The junta claims that these situation is due to economic sanctions. This is not true. On the contrary, since all the economy is in the hands of the junta, who drains all the profits, only deep changes in the economic structure and in the legislation, could bring  real benefit to the life of the Burmese working people and to the economy. On top of that 49% of the national budget is allocated to the military and 30% of the GDP now goes directly to the military. 


In this regard, to take further time the  government has  repeatedly declared that Burma is a country in transition and that the issue of freedom of association was going to be examined by the National Convention which should have elaborated the new Constitution. Unfortunately we do not see any transition, but the continuation of a brutal regime, that  denies all kind of freedoms and that continue to maintain its power thanks to harsh military  control of all the society and the economy.


 Once again, such justification was already presented by the government in 1989. They said that: “mayor political changes are currently under way in Burma. In particular the former single party system is in the process of being transformed into a multi-party system”.


I recall once again that in 1991 after the  March 1990 democratic elections, won by the NLD, the government  communicated to the Committee that: “even though there has been no formal amendment or repeal made to the Act n.6 of 1964  and Regulation N.5 of 1976 they became automatically defunct.

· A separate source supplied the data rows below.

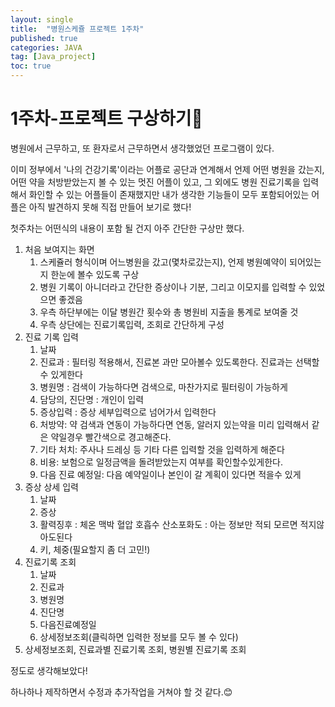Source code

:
 ```yaml
---
layout: single
title:  "병원스케쥴 프로젝트 1주차"
published: true
categories: JAVA
tag: [Java_project]
toc: true
---
```


# 1주차-프로젝트 구상하기🤔

 병원에서 근무하고, 또 환자로서 근무하면서 생각했었던 프로그램이 있다.

이미 정부에서 '나의 건강기록'이라는 어플로 공단과 연계해서 언제 어떤 병원을 갔는지, 어떤 약을 처방받았는지 볼 수 있는 멋진 어플이 있고, 그 외에도 병원 진료기록을 입력해서 화인할 수 있는 어플들이 존재했지만 내가 생각한 기능들이 모두 포함되어있는 어플은 아직 발견하지 못해 직접 만들어 보기로 했다!

첫주차는 어떤식의 내용이 포함 될 건지 아주 간단한 구상만 했다.

1. 처음 보여지는 화면
   1. 스케쥴러 형식이며 어느병원을 갔고(몇차로갔는지), 언제 병원예약이 되어있는지 한눈에 볼수 있도록 구상
   2. 병원 기록이 아니더라고 간단한 증상이나 기분, 그리고 이모지를 입력할 수 있었으면 좋겠음
   3. 우측 하단부에는 이달 병원간 횟수와 총 병원비 지출을 통계로 보여줄 것
   4. 우측 상단에는 진료기록입력, 조회로 간단하게 구성
2. 진료 기록 입력
   1. 날짜
   2. 진료과 : 필터링 적용해서, 진료본 과만 모아볼수 있도록한다. 진료과는 선택할수 있게한다
   3. 병원명 : 검색이 가능하다면 검색으로, 마찬가지로 필터링이 가능하게
   4. 담당의, 진단명 : 개인이 입력
   5. 증상입력 : 증상 세부입력으로 넘어가서 입력한다
   6. 처방약: 약 검색과 연동이 가능하다면 연동, 알러지 있는약을 미리 입력해서 같은 약일경우 빨간색으로 경고해준다.
   7. 기타 처치: 주사나 드레싱 등 기타 다른 입력할 것을 입력하게 해준다
   8. 비용: 보험으로 일정금액을 돌려받았는지 여부를 확인할수있게한다.
   9. 다음 진료 예정일: 다음 예약일이나 본인이 갈 계획이 있다면 적을수 있게
3. 증상 상세 입력
   1. 날짜
   2. 증상
   3. 활력징후 : 체온 맥박 혈압 호흡수 산소포화도 : 아는 정보만 적되 모르면 적지않아도된다
   4. 키, 체중(필요할지 좀 더 고민!)
4. 진료기록 조회 
   1. 날짜
   2. 진료과
   3. 병원명
   4. 진단명
   5. 다음진료예정일
   6. 상세정보조회(클릭하면 입력한 정보를 모두 볼 수 있다)
5. 상세정보조회, 진료과별 진료기록 조회, 병원별 진료기록 조회

정도로 생각해보았다!

하나하나 제작하면서 수정과 추가작업을 거쳐야 할 것 같다.😊

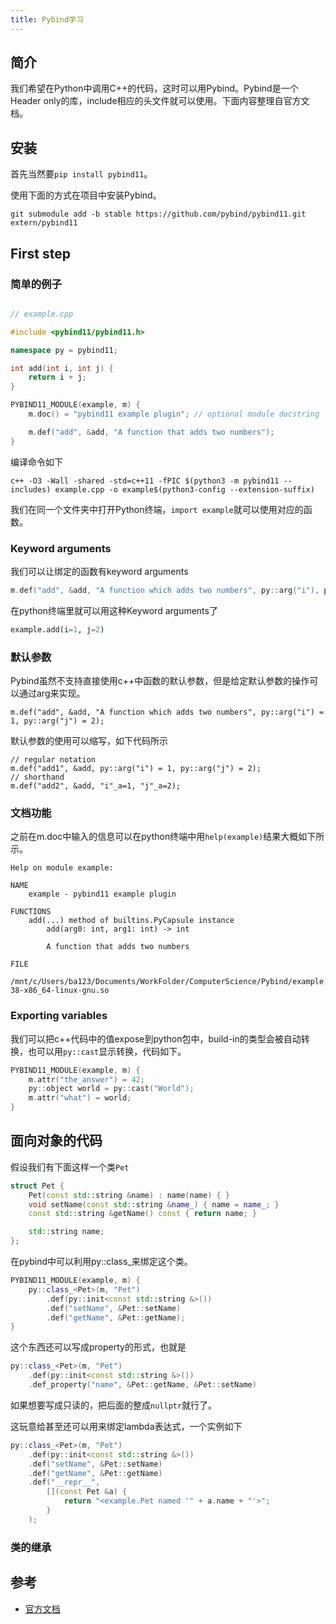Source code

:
 ```yaml
---
title: Pybind学习
---
```


## 简介

我们希望在Python中调用C++的代码，这时可以用Pybind。Pybind是一个Header only的库，include相应的头文件就可以使用。下面内容整理自官方文档。

## 安装

首先当然要`pip install pybind11`。

使用下面的方式在项目中安装Pybind。
```
git submodule add -b stable https://github.com/pybind/pybind11.git extern/pybind11
```

## First step

### 简单的例子
```cpp

// example.cpp

#include <pybind11/pybind11.h>

namespace py = pybind11;

int add(int i, int j) {
    return i + j;
}

PYBIND11_MODULE(example, m) {
    m.doc() = "pybind11 example plugin"; // optional module docstring

    m.def("add", &add, "A function that adds two numbers");
}

```

编译命令如下

```
c++ -O3 -Wall -shared -std=c++11 -fPIC $(python3 -m pybind11 --includes) example.cpp -o example$(python3-config --extension-suffix)
```

我们在同一个文件夹中打开Python终端，`import example`就可以使用对应的函数。

### Keyword arguments

我们可以让绑定的函数有keyword arguments

```cpp
m.def("add", &add, "A function which adds two numbers", py::arg("i"), py::arg("j"));
```
在python终端里就可以用这种Keyword arguments了
```py
example.add(i=1, j=2)
```

### 默认参数

Pybind虽然不支持直接使用c++中函数的默认参数，但是给定默认参数的操作可以通过arg来实现。
```
m.def("add", &add, "A function which adds two numbers", py::arg("i") = 1, py::arg("j") = 2);
```

默认参数的使用可以缩写，如下代码所示
```
// regular notation
m.def("add1", &add, py::arg("i") = 1, py::arg("j") = 2);
// shorthand
m.def("add2", &add, "i"_a=1, "j"_a=2);
```


### 文档功能

之前在m.doc中输入的信息可以在python终端中用`help(example)`结果大概如下所示。

```
Help on module example:

NAME
    example - pybind11 example plugin

FUNCTIONS
    add(...) method of builtins.PyCapsule instance
        add(arg0: int, arg1: int) -> int

        A function that adds two numbers

FILE
    /mnt/c/Users/ba123/Documents/WorkFolder/ComputerScience/Pybind/example.cpython-38-x86_64-linux-gnu.so
```

### Exporting variables

我们可以把c++代码中的值expose到python包中，build-in的类型会被自动转换，也可以用`py::cast`显示转换，代码如下。

```c++
PYBIND11_MODULE(example, m) {
    m.attr("the_answer") = 42;
    py::object world = py::cast("World");
    m.attr("what") = world;
}
```

## 面向对象的代码

假设我们有下面这样一个类`Pet`

```cpp
struct Pet {
    Pet(const std::string &name) : name(name) { }
    void setName(const std::string &name_) { name = name_; }
    const std::string &getName() const { return name; }

    std::string name;
};
```

在pybind中可以利用py::class_<Pet>来绑定这个类。
```cpp
PYBIND11_MODULE(example, m) {
    py::class_<Pet>(m, "Pet")
        .def(py::init<const std::string &>())
        .def("setName", &Pet::setName)
        .def("getName", &Pet::getName);
}
```
这个东西还可以写成property的形式，也就是
```cpp
py::class_<Pet>(m, "Pet")
    .def(py::init<const std::string &>())
    .def_property("name", &Pet::getName, &Pet::setName)
```
如果想要写成只读的，把后面的整成`nullptr`就行了。   

这玩意给甚至还可以用来绑定lambda表达式，一个实例如下
```cpp
py::class_<Pet>(m, "Pet")
    .def(py::init<const std::string &>())
    .def("setName", &Pet::setName)
    .def("getName", &Pet::getName)
    .def("__repr__",
        [](const Pet &a) {
            return "<example.Pet named '" + a.name + "'>";
        }
    );
```

### 类的继承

###

## 参考

- [官方文档](https://pybind11.readthedocs.io/en/stable/compiling.html)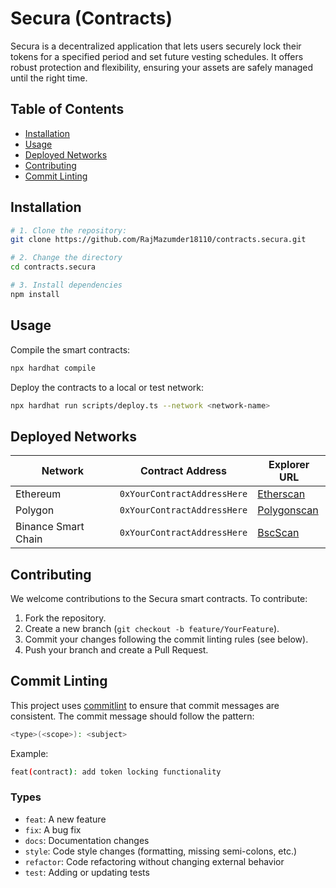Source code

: # Secura (Contracts)

Secura is a decentralized application that lets users securely lock their tokens for a specified period and set future vesting schedules. It offers robust protection and flexibility, ensuring your assets are safely managed until the right time.

## Table of Contents

- [Installation](#installation)
- [Usage](#usage)
- [Deployed Networks](#deployed-networks)
- [Contributing](#contributing)
- [Commit Linting](#commit-linting)

## Installation

```bash
# 1. Clone the repository:
git clone https://github.com/RajMazumder18110/contracts.secura.git

# 2. Change the directory
cd contracts.secura

# 3. Install dependencies
npm install
```

## Usage

Compile the smart contracts:

```bash
npx hardhat compile
```

Deploy the contracts to a local or test network:

```bash
npx hardhat run scripts/deploy.ts --network <network-name>
```

## Deployed Networks

| Network             | Contract Address            | Explorer URL                                                             |
| ------------------- | --------------------------- | ------------------------------------------------------------------------ |
| Ethereum            | `0xYourContractAddressHere` | [Etherscan](https://etherscan.io/address/0xYourContractAddressHere)      |
| Polygon             | `0xYourContractAddressHere` | [Polygonscan](https://polygonscan.com/address/0xYourContractAddressHere) |
| Binance Smart Chain | `0xYourContractAddressHere` | [BscScan](https://bscscan.com/address/0xYourContractAddressHere)         |

## Contributing

We welcome contributions to the Secura smart contracts. To contribute:

1. Fork the repository.
2. Create a new branch (`git checkout -b feature/YourFeature`).
3. Commit your changes following the commit linting rules (see below).
4. Push your branch and create a Pull Request.

## Commit Linting

This project uses [commitlint](https://commitlint.js.org/) to ensure that commit messages are consistent. The commit message should follow the pattern:

```bash
<type>(<scope>): <subject>
```

Example:

```bash
feat(contract): add token locking functionality
```

### Types

- `feat`: A new feature
- `fix`: A bug fix
- `docs`: Documentation changes
- `style`: Code style changes (formatting, missing semi-colons, etc.)
- `refactor`: Code refactoring without changing external behavior
- `test`: Adding or updating tests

 The government representative declared also that: “ general elections had been recognised as one of the most free and fair elections.” And recognised that “ the provisions of the law concerning the formation of workers’ organisation in his country,  restricted the creation of trade unions to a single trade union structure which was contrary to the  provisions of articles 2,5 and 6 of the Convention”. We all know what is the true reality. We cannot forget that the leader of the party who won the election: the Nobel Prize Aung San Suu Kyi, is still in house arrest since 9 years and that thousands of political prisoners and trade unionists are in jail since years for the very reason or violating such legislation.

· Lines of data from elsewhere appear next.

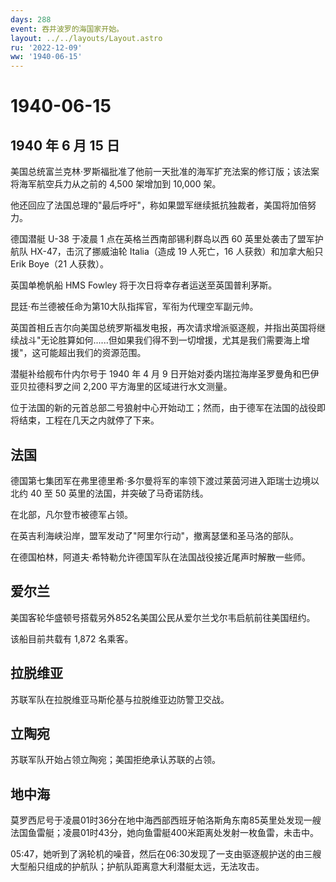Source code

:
 ```yaml
---
days: 288
event: 吞并波罗的海国家开始。
layout: ../../layouts/Layout.astro
ru: '2022-12-09'
ww: '1940-06-15'
---
```


# 1940-06-15

## 1940 年 6 月 15 日

美国总统富兰克林·罗斯福批准了他前一天批准的海军扩充法案的修订版；该法案将海军航空兵力从之前的
4,500 架增加到 10,000 架。

他还回应了法国总理的"最后呼吁"，称如果盟军继续抵抗独裁者，美国将加倍努力。

德国潜艇 U-38 于凌晨 1 点在英格兰西南部锡利群岛以西 60
英里处袭击了盟军护航队 HX-47，击沉了挪威油轮 Italia（造成 19 人死亡，16
人获救）和加拿大船只 Erik Boye（21 人获救）。

英国单桅帆船 HMS Fowley 将于次日将幸存者运送至英国普利茅斯。

昆廷·布兰德被任命为第10大队指挥官，军衔为代理空军副元帅。

英国首相丘吉尔向美国总统罗斯福发电报，再次请求增派驱逐舰，并指出英国将继续战斗"无论胜算如何\...\...但如果我们得不到一切增援，尤其是我们需要海上增援"，这可能超出我们的资源范围。

潜艇补给舰布什内尔号于 1940 年 4 月 9
日开始对委内瑞拉海岸圣罗曼角和巴伊亚贝拉德科罗之间 2,200
平方海里的区域进行水文测量。

位于法国的新的元首总部二号狼射中心开始动工；然而，由于德军在法国的战役即将结束，工程在几天之内就停了下来。

## 法国

德国第七集团军在弗里德里希·多尔曼将军的率领下渡过莱茵河进入距瑞士边境以北约
40 至 50 英里的法国，并突破了马奇诺防线。

在北部，凡尔登市被德军占领。

在英吉利海峡沿岸，盟军发动了"阿里尔行动"，撤离瑟堡和圣马洛的部队。

在德国柏林，阿道夫·希特勒允许德国军队在法国战役接近尾声时解散一些师。

## 爱尔兰

美国客轮华盛顿号搭载另外852名美国公民从爱尔兰戈尔韦启航前往美国纽约。

该船目前共载有 1,872 名乘客。

## 拉脱维亚

苏联军队在拉脱维亚马斯伦基与拉脱维亚边防警卫交战。

## 立陶宛

苏联军队开始占领立陶宛；美国拒绝承认苏联的占领。

## 地中海

莫罗西尼号于凌晨01时36分在地中海西部西班牙帕洛斯角东南85英里处发现一艘法国鱼雷艇；凌晨01时43分，她向鱼雷艇400米距离处发射一枚鱼雷，未击中。

05:47，她听到了涡轮机的噪音，然后在06:30发现了一支由驱逐舰护送的由三艘大型船只组成的护航队；护航队距离意大利潜艇太远，无法攻击。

Again in 1992  the government indicated that  the Trade Union Act is the one among the existing  labour law, which have now been redrafted  to meet the new trends prevailing in this country with the enactment of these new labour laws trade union rights will prevail” the Government also declared that “ in conformity with  Declaration n. 11/92 of 24 April 1992 his government will meet the elected representatives of Parliament to decide on the convocation of a national Convention” and that “ the new constitution  will incorporate the rights of all workers to form their own independent trade unions in conformity with the democratic system.”


In 1993 the government  stated that “ after the emergence of new Constitution  various laws would have to be reviewed  so as to be brought into line with it. However  during the transitional period the workers’ rights were being ensured by legislation still in force”

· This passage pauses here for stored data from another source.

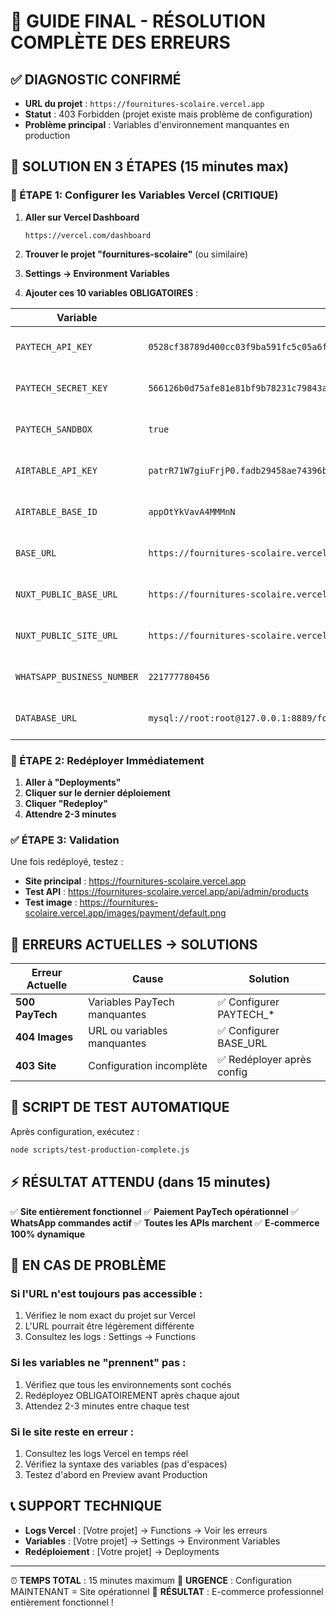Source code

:# 🚨 GUIDE FINAL - RÉSOLUTION COMPLÈTE DES ERREURS

## ✅ DIAGNOSTIC CONFIRMÉ

- **URL du projet** : `https://fournitures-scolaire.vercel.app`
- **Statut** : 403 Forbidden (projet existe mais problème de configuration)
- **Problème principal** : Variables d'environnement manquantes en production

## 🎯 SOLUTION EN 3 ÉTAPES (15 minutes max)

### 🔧 ÉTAPE 1: Configurer les Variables Vercel (CRITIQUE)

1. **Aller sur Vercel Dashboard**

   ```
   https://vercel.com/dashboard
   ```

2. **Trouver le projet "fournitures-scolaire"** (ou similaire)

3. **Settings → Environment Variables**

4. **Ajouter ces 10 variables OBLIGATOIRES** :

| Variable                   | Valeur                                                                               | Environnements                   |
| -------------------------- | ------------------------------------------------------------------------------------ | -------------------------------- |
| `PAYTECH_API_KEY`          | `0528cf38789d400cc03f9ba591fc5c05a6f2bcee9c288f3eea170c6361e3cf9b`                   | Production, Preview, Development |
| `PAYTECH_SECRET_KEY`       | `566126b0d75afe81e81bf9b78231c79843a6c4034d14cdb21835b38c91e479ee`                   | Production, Preview, Development |
| `PAYTECH_SANDBOX`          | `true`                                                                               | Production, Preview, Development |
| `AIRTABLE_API_KEY`         | `patrR71W7giuFrjP0.fadb29458ae74396bce8c0ffb8f2033c35164715f4546198bb8bbafb593ad83a` | Production, Preview, Development |
| `AIRTABLE_BASE_ID`         | `appOtYkVavA4MMMnN`                                                                  | Production, Preview, Development |
| `BASE_URL`                 | `https://fournitures-scolaire.vercel.app`                                            | Production, Preview, Development |
| `NUXT_PUBLIC_BASE_URL`     | `https://fournitures-scolaire.vercel.app`                                            | Production, Preview, Development |
| `NUXT_PUBLIC_SITE_URL`     | `https://fournitures-scolaire.vercel.app`                                            | Production, Preview, Development |
| `WHATSAPP_BUSINESS_NUMBER` | `221777780456`                                                                       | Production, Preview, Development |
| `DATABASE_URL`             | `mysql://root:root@127.0.0.1:8889/fourniturescolaire`                                | Production, Preview, Development |

### 🚀 ÉTAPE 2: Redéployer Immédiatement

1. **Aller à "Deployments"**
2. **Cliquer sur le dernier déploiement**
3. **Cliquer "Redeploy"**
4. **Attendre 2-3 minutes**

### ✅ ÉTAPE 3: Validation

Une fois redéployé, testez :

- **Site principal** : https://fournitures-scolaire.vercel.app
- **Test API** : https://fournitures-scolaire.vercel.app/api/admin/products
- **Test image** : https://fournitures-scolaire.vercel.app/images/payment/default.png

## 🎯 ERREURS ACTUELLES → SOLUTIONS

| Erreur Actuelle | Cause                        | Solution                   |
| --------------- | ---------------------------- | -------------------------- |
| **500 PayTech** | Variables PayTech manquantes | ✅ Configurer PAYTECH\_\*  |
| **404 Images**  | URL ou variables manquantes  | ✅ Configurer BASE_URL     |
| **403 Site**    | Configuration incomplète     | ✅ Redéployer après config |

## 🧪 SCRIPT DE TEST AUTOMATIQUE

Après configuration, exécutez :

```bash
node scripts/test-production-complete.js
```

## ⚡ RÉSULTAT ATTENDU (dans 15 minutes)

✅ **Site entièrement fonctionnel**
✅ **Paiement PayTech opérationnel**
✅ **WhatsApp commandes actif**
✅ **Toutes les APIs marchent**
✅ **E-commerce 100% dynamique**

## 🚨 EN CAS DE PROBLÈME

### Si l'URL n'est toujours pas accessible :

1. Vérifiez le nom exact du projet sur Vercel
2. L'URL pourrait être légèrement différente
3. Consultez les logs : Settings → Functions

### Si les variables ne "prennent" pas :

1. Vérifiez que tous les environnements sont cochés
2. Redéployez OBLIGATOIREMENT après chaque ajout
3. Attendez 2-3 minutes entre chaque test

### Si le site reste en erreur :

1. Consultez les logs Vercel en temps réel
2. Vérifiez la syntaxe des variables (pas d'espaces)
3. Testez d'abord en Preview avant Production

## 📞 SUPPORT TECHNIQUE

- **Logs Vercel** : [Votre projet] → Functions → Voir les erreurs
- **Variables** : [Votre projet] → Settings → Environment Variables
- **Redéploiement** : [Votre projet] → Deployments

---

⏰ **TEMPS TOTAL** : 15 minutes maximum
🎯 **URGENCE** : Configuration MAINTENANT = Site opérationnel
🎉 **RÉSULTAT** : E-commerce professionnel entièrement fonctionnel !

We all know that nothing happened both as far as the legislative changes and in practice.


 Since more than 16 years, the military government of Burma is promising to adopt a new constitution in which the issue of freedom of association should have been targeted,. but nothing has happened.


More than a decade passed since the democratic elections, which has never been recognised by the junta,   and still we are listening from the government the same promises, that have not been maintained . The new national Convention started last year, and suspended again in March, has been deeply criticised as unrepresentative and undemocratic  not only by the democratic Burmese organisations and the NLD, but also  by governments and parliaments from all over the world, including in the region itself by many members of the ASEAN, due to its unrepresentative process and predefined conclusions, which would not put into question  the power of the junta.


For all the above mentioned reasons we ask for a Special Paragraph on continued failure  to apply the Convention. The government of Burma has to put into practice, immediately and  without any further delay the conclusions of the Committee on Freedom of Association and of  the Committee of Experts, thus using the expertise of the ILO freedom of association branch.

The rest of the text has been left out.